The building includes a first-floor lobby and lounge, an assortment of labs and meeting rooms, and more than a dozen smart classrooms and auditoriums. Large classrooms feature shared displays and laptops at tables for six, while smaller spaces use movable chairs that let students swivel between groups and discussions.
Among the technologies in place are 27 Sony and Epson laser projectors, more than 75 flat-panel LGdisplays and 65 Dell Precision 3520 mobile workstation student laptops.
Critical to all of these tools, and to maximizing the learning experience, is switching, Dennin says. In most of the rooms, students work in groups at pods. They each need a screen for independent work, but they also need the ability to connect to a master screen and to see other groups’ screens.
Students accomplish these goals with Extron controllers, switchers and touch panels, says Dennin, and with nearly 100 Cisco Aironet 3800 Series wireless access points that serve as the backbone of the building’s wireless infrastructure.
While some universities have built active-learning centers from scratch, others, like Providence College in Rhode Island, find it makes more sense to add on to existing facilities. (UMD, in fact, also incorporated an existing historic building, Holzapfel Hall, into its new learning center.)
“For us, a combination of renovation and new construction made the most sense physically and financially,” says Charles Haberle, Providence’s assistant vice president of academic and technology facilities planning.
The college’s recently finished Science Complex features 35,000 square feet of new classroom, office and laboratory space, with another 80,000 square feet of renovated space in progress.

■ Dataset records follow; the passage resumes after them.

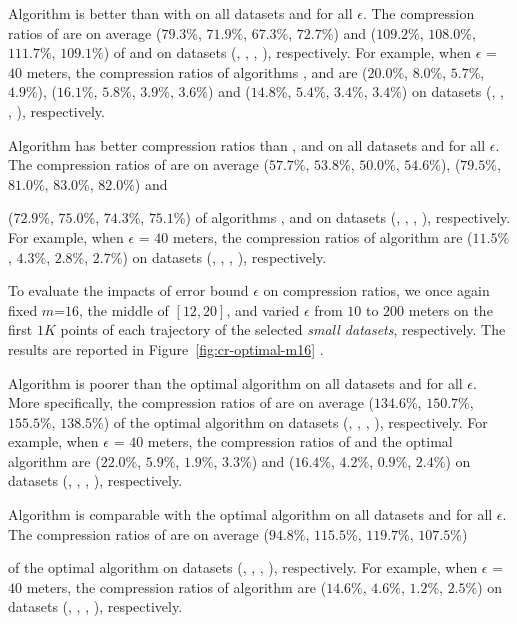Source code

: { Algorithm \cist is better than  with \dps on all datasets and for all $\epsilon$.
The compression ratios of \cist are on average {($79.3\%$, $71.9\%$, $67.3\%$, $72.7\%$) and ($109.2\%$, $108.0\%$, $111.7\%$, $109.1\%$)} of \squishe and
\dps on {datasets (\sercar, \geolife, \mopsi, \pricar)}, respectively.
For example, when $\epsilon$ = $40$ meters, the compression ratios of algorithms
\squishe, \cist and \dps are
{($20.0\%$, $8.0\%$, $5.7\%$, $4.9\%$), ($16.1\%$, $5.8\%$, $3.9\%$, $3.6\%$) and ($14.8\%$, $5.4\%$, $3.4\%$, $3.4\%$)} on  {datasets (\sercar, \geolife, \mopsi, \pricar)}, respectively.

 Algorithm \cista has better compression ratios than \dpa, \squishe and \cist on all datasets and for all $\epsilon$.
The compression ratios of \cista are on average ($57.7\%$, $53.8\%$, $50.0\%$, $54.6\%$), ($79.5\%$, $81.0\%$, $83.0\%$, $82.0\%$) and {($72.9\%$, $75.0\%$, $74.3\%$, $75.1\%$) of algorithms
\squishe, \dps and \cist on {datasets (\sercar, \geolife, \mopsi, \pricar)}, respectively.
For example, when $\epsilon$ = $40$ meters, the compression ratios of algorithm
\cista are ($11.5\%$, $4.3\%$, $2.8\%$, $2.7\%$) on datasets (\sercar, \geolife, \mopsi, \pricar), respectively.

To evaluate the impacts of error bound $\epsilon$ on compression ratios, we once again fixed {$m$=$16$}, the middle of $[12, 20]$, and varied $\epsilon$ from $10$ to $200$ meters on the first $1K$ points of each trajectory of the selected \textit{small datasets}, respectively.
The results are reported in Figure~\ref{fig:cr-optimal-m16} .

 Algorithm \cist is poorer than the optimal algorithm on all datasets and for all $\epsilon$.
More specifically, the compression ratios of \cist are on average ($134.6\%$, $150.7\%$, $155.5\%$, $138.5\%$) of the optimal algorithm on {datasets (\sercar, \geolife, \mopsi, \pricar)}, respectively.
For example, when $\epsilon$ = $40$ meters, the compression ratios of \cist and the optimal algorithm are
($22.0\%$, $5.9\%$, $1.9\%$, $3.3\%$) and {($16.4\%$, $4.2\%$, $0.9\%$, $2.4\%$)}
on  {datasets (\sercar, \geolife, \mopsi, \pricar)}, respectively.

 Algorithm \cista is comparable with the optimal algorithm on all datasets and for all $\epsilon$.
The compression ratios of \cista are on average  ($94.8\%$, $115.5\%$, $119.7\%$, $107.5\%$)} of the optimal algorithm
 on {datasets (\sercar, \geolife, \mopsi, \pricar)}, respectively.
For example, when $\epsilon$ = $40$ meters, the compression ratios of algorithm
\cista are ($14.6\%$, $4.6\%$, $1.2\%$, $2.5\%$) on datasets (\sercar, \geolife, \mopsi, \pricar), respectively.

}
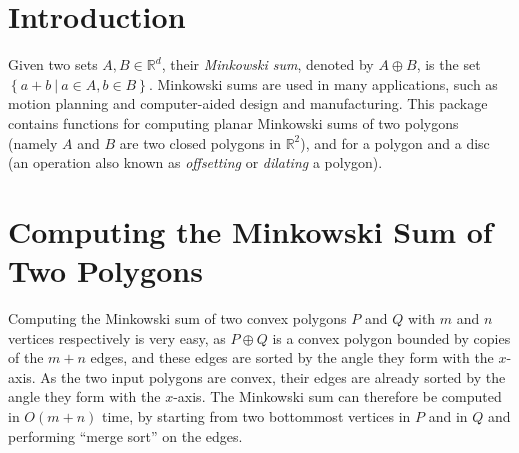 \section{Introduction}
\label{mink_sec:intro}
 
Given two sets $A,B \in \mathbb{R}^d$, their \emph{Minkowski sum},
denoted by $A \oplus B$, is the set $\left\{ a + b ~|~ a \in
A, b \in B \right\}$. Minkowski sums are used in many applications,
such as motion planning and computer-aided design and
manufacturing. This package contains functions for computing planar
Minkowski sums of two polygons (namely $A$ and $B$ are two closed
polygons in $\mathbb{R}^2$), and for a polygon and a disc (an operation
also known as \emph{offsetting} or \emph{dilating} a polygon).

\section{Computing the Minkowski Sum of Two Polygons}
\label{mink_sec:sum_poly}

Computing the Minkowski sum of two convex polygons $P$ and $Q$ with
$m$ and $n$ vertices respectively is very easy, as $P \oplus Q$ is a
convex polygon bounded by copies of the $m + n$ edges, and these edges
are sorted by the angle they form with the $x$-axis. As the two
input polygons are convex, their edges are already sorted by the
angle they form with the $x$-axis. The Minkowski sum can therefore be
computed in $O(m + n)$ time, by starting from two bottommost vertices
in $P$ and in $Q$ and performing ``merge sort'' on the edges.

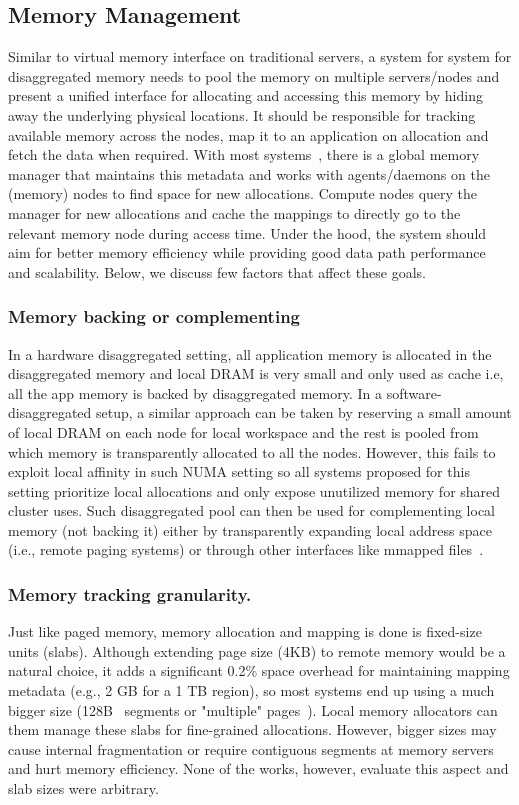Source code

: 
\subsection{Memory Management}
Similar to virtual memory interface on traditional servers, a 
system for system for disaggregated memory needs to pool the 
memory on multiple servers/nodes and present a unified interface 
for allocating and accessing this memory by hiding away the 
underlying physical locations. It should be responsible for 
tracking available memory across the nodes, map it to an  
application on allocation and fetch the data when required. 
With most systems~\cite{legoos,remregions,kona}, there is a 
global memory manager that maintains this metadata and works 
with agents/daemons on the (memory) nodes to find space for 
new allocations. Compute nodes query the manager for new allocations 
and cache the mappings to directly go to the relevant memory node 
during access time. Under the hood, the system should aim for better 
memory efficiency while providing good data path performance and 
scalability. Below, we discuss few factors that affect these 
goals.


\subsubsection{Memory backing or complementing}
In a hardware disaggregated setting, all application memory is 
allocated in the disaggregated memory and local DRAM is very small
and only used as cache i.e, all the app memory is backed by 
disaggregated memory. In a software-disaggregated setup, 
a similar approach can be taken by reserving a small amount 
of local DRAM on each node for local workspace and the rest is 
pooled from which memory is transparently allocated to all the 
nodes. However, this fails to exploit local affinity in such 
NUMA setting so all systems proposed for this setting prioritize 
local allocations and only expose unutilized memory for shared 
cluster uses. Such disaggregated pool can then be used for 
complementing local memory (not backing it) either by transparently 
expanding local address space (i.e., remote paging systems) or 
through other interfaces like mmapped files~\cite{remregions}. 


\subsubsection{Memory tracking granularity.}
Just like paged memory, memory allocation and mapping is done 
is fixed-size units (slabs). Although extending page size (4KB) 
to remote memory would be 
a natural choice, it adds a significant 0.2\% space overhead 
for maintaining mapping metadata (e.g., 2 GB for a 1 TB region\cite{remregions}),
so most systems end up using a much bigger size (128B~\cite{remregions}
segments or "multiple" pages~\cite{infiniswap,kona}). Local 
memory allocators can them manage these slabs for 
fine-grained allocations. However, bigger sizes may cause 
internal fragmentation or require contiguous segments at 
memory servers and hurt memory efficiency. None of the works,
however, evaluate this aspect and slab sizes were arbitrary.


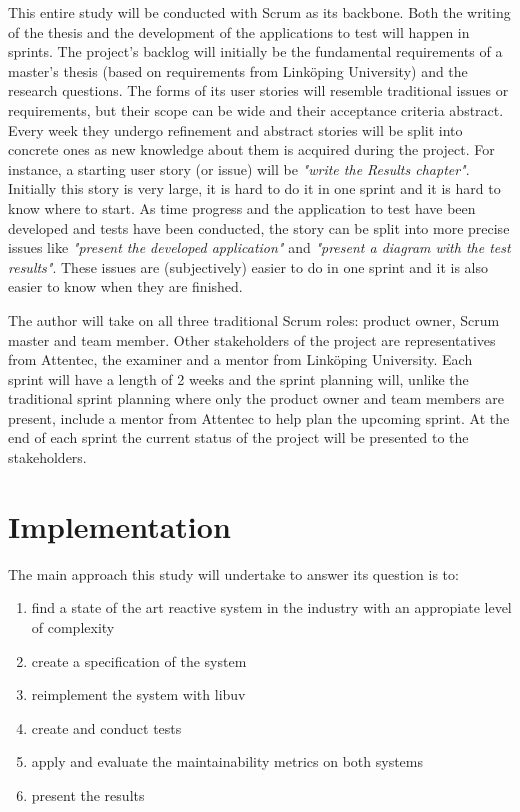 This entire study will be conducted with Scrum as its backbone. Both the
writing of the thesis and the development of the applications to test will
happen in sprints. The project's backlog will initially be the fundamental
requirements of a master's thesis (based on requirements from Linköping
University) and the research questions. The forms of its user stories will
resemble traditional issues or requirements, but their scope can be wide and
their acceptance criteria abstract. Every week they undergo refinement and
abstract stories will be split into concrete ones as new knowledge about them
is acquired during the project. For instance, a starting user story (or issue)
will be \textit{"write the Results chapter"}. Initially this story is very
large, it is hard to do it in one sprint and it is hard to know where to start.
As time progress and the application to test have been developed and tests have
been conducted, the story can be split into more precise issues like
\textit{"present the developed application"} and \textit{"present a diagram
with the test results"}. These issues are (subjectively) easier to do in one
sprint and it is also easier to know when they are finished.

The author will take on all three traditional Scrum roles: product owner, Scrum
master and team member. Other stakeholders of the project are representatives
from Attentec, the examiner and a mentor from Linköping University. Each sprint
will have a length of 2 weeks and the sprint planning will, unlike the
traditional sprint planning \cite{sims2012scrum} where only the product owner
and team members are present, include a mentor from Attentec to help plan the
upcoming sprint. At the end of each sprint the current status of the project
will be presented to the stakeholders.

\section{Implementation}

The main approach this study will undertake to answer its question is to:

\begin{enumerate}
  \item find a state of the art reactive system in the industry with an
    appropiate level of complexity
  \item create a specification of the system
  \item reimplement the system with libuv
  \item create and conduct tests
  \item apply and evaluate the maintainability metrics on both systems
  \item present the results
\end{enumerate}

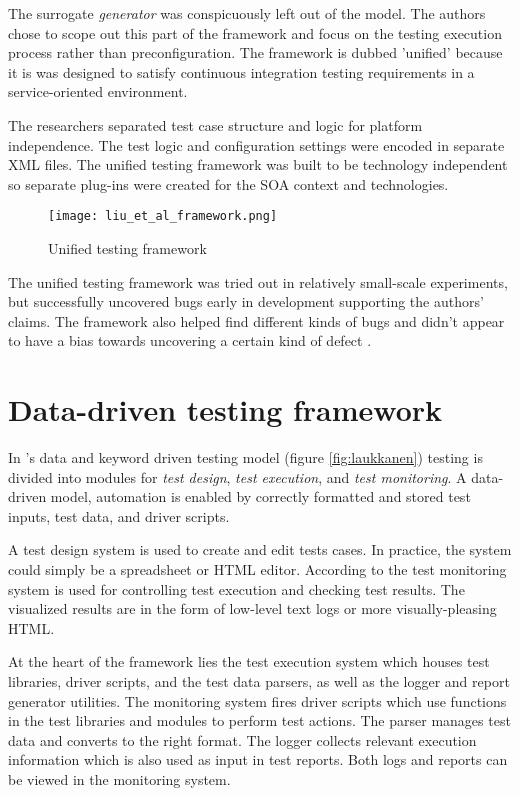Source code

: \documentclass[12pt,a4paper,oneside,pdftex]{report}
\begin{document}
The surrogate \emph{generator} was conspicuously left out of the model. The authors chose to scope out this part of the framework and focus on the testing execution process rather than preconfiguration. The framework is dubbed 'unified' because it is was designed to satisfy continuous integration testing requirements in a service-oriented environment.

The researchers separated test case structure and logic for platform independence. The test logic and configuration settings were encoded in separate XML files. The unified testing framework was built to be technology independent so 
separate plug-ins were created for the SOA context and technologies.

\begin{figure}[H]
  \begin{center}
    \texttt{[image: liu\_et\_al\_framework.png]}
    \caption{Unified testing framework \citep{liu2009unified}}
    \label{fig:liu}
  \end{center}
\end{figure}

The unified testing framework was tried out in relatively small-scale experiments, but successfully uncovered bugs early in development supporting the authors' claims. The framework also helped find different kinds of bugs and didn't appear to have a bias towards uncovering a certain kind of defect \citep{liu2009unified}.

\section{Data-driven testing framework}

In \citeauthor{laukkanen2006data}'s \citeyearpar{laukkanen2006data} data and keyword driven testing model (figure \ref{fig:laukkanen}) testing is divided into modules for \emph{test design}, \emph{test execution}, and \emph{test monitoring}. A data-driven model, automation is enabled by correctly formatted and stored test inputs, test data, and driver scripts.

A test design system is used to create and edit tests cases. In practice, the system could simply be a spreadsheet or HTML editor. According to \citet{laukkanen2006data} the test monitoring system is used for controlling test execution and checking test results. The visualized results are in the form of low-level text logs or more visually-pleasing HTML.

At the heart of the framework lies the test execution system which houses test libraries, driver scripts, and the test data parsers, as well as the logger and report generator utilities. The monitoring system fires driver scripts which use functions in the test libraries and modules to perform test actions. The parser manages test data and converts to the right format. The logger collects relevant execution information which is also used as input in test reports. Both logs and reports can be viewed in the monitoring system. \citep{laukkanen2006data}
\end{document}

“We have active-learning classrooms elsewhere on campus, but nothing that is science-specific,” Haberle says. “This addition gave us the opportunity to do something innovative that would benefit our science faculty and students.”
Providence College Sees Big Results in Active Learning Spaces
Much like the new buildings at UCI and UMD, Providence’s complex includes double-rowed tiered seating in its light-filled lecture hall, chemistry labs with whiteboard projector screens and a common room where students can collaborate using their own devices or flat-screen monitors on the walls. Three classrooms feature movable tables and seats, equipped with everything instructors need to keep students on their toes, including carts stacked with iPad Pro devices and Apple Pencils.
“The key to active learning is flexibility and being untethered from a podium,” Haberle says. “When you put faculty and students in a setting that allows this to happen, you see incredible results.”
Because everyone is required to take science courses as part of Providence’s core curriculum, students from all over the college use the building. “They’re excited about the technology and the hands-on environment, and they’re eager to learn in a different way,” Haberle says.
Terp Tech: UMD’s Take on Modern Classrooms
The University of Maryland’s Edward St. John Learning and Teaching Center employs a wide range of active learning technologies, says Francis Bass, manager of classroom technology design. Among them:
- Switching: Crestron DigitalMedia matrix switchers (DM-MD8x8, DM-MD16X16 or DM-MD32x32) handle video switching and control signals. The Crestron DigitalMedia platform facilitates routing to Epson projectors.
- Projectors: Five larger classrooms use the Epson L1500U laser video projector, on ceiling lifts for easier servicing, and the remainder use Epson G7500U three-chip LCD projectors. Classrooms have two to four projectors, based on room type and size.
- Microphones: Every classroom has Shure ULX-D series handheld and lapel wireless microphones. Two large, tiered classrooms have two of each, as well as microphone (XLR) connections in recessed floor boxes at the front of the room to accommodate panel discussions. Catchbox throwable wireless microphones with a custom UMD logo are available in all classrooms.
- Cameras: Each room has at least two Vaddio RoboSHOT HD cameras. Large, tiered classrooms have four cameras that can be controlled within the rooms or from a separate master control room.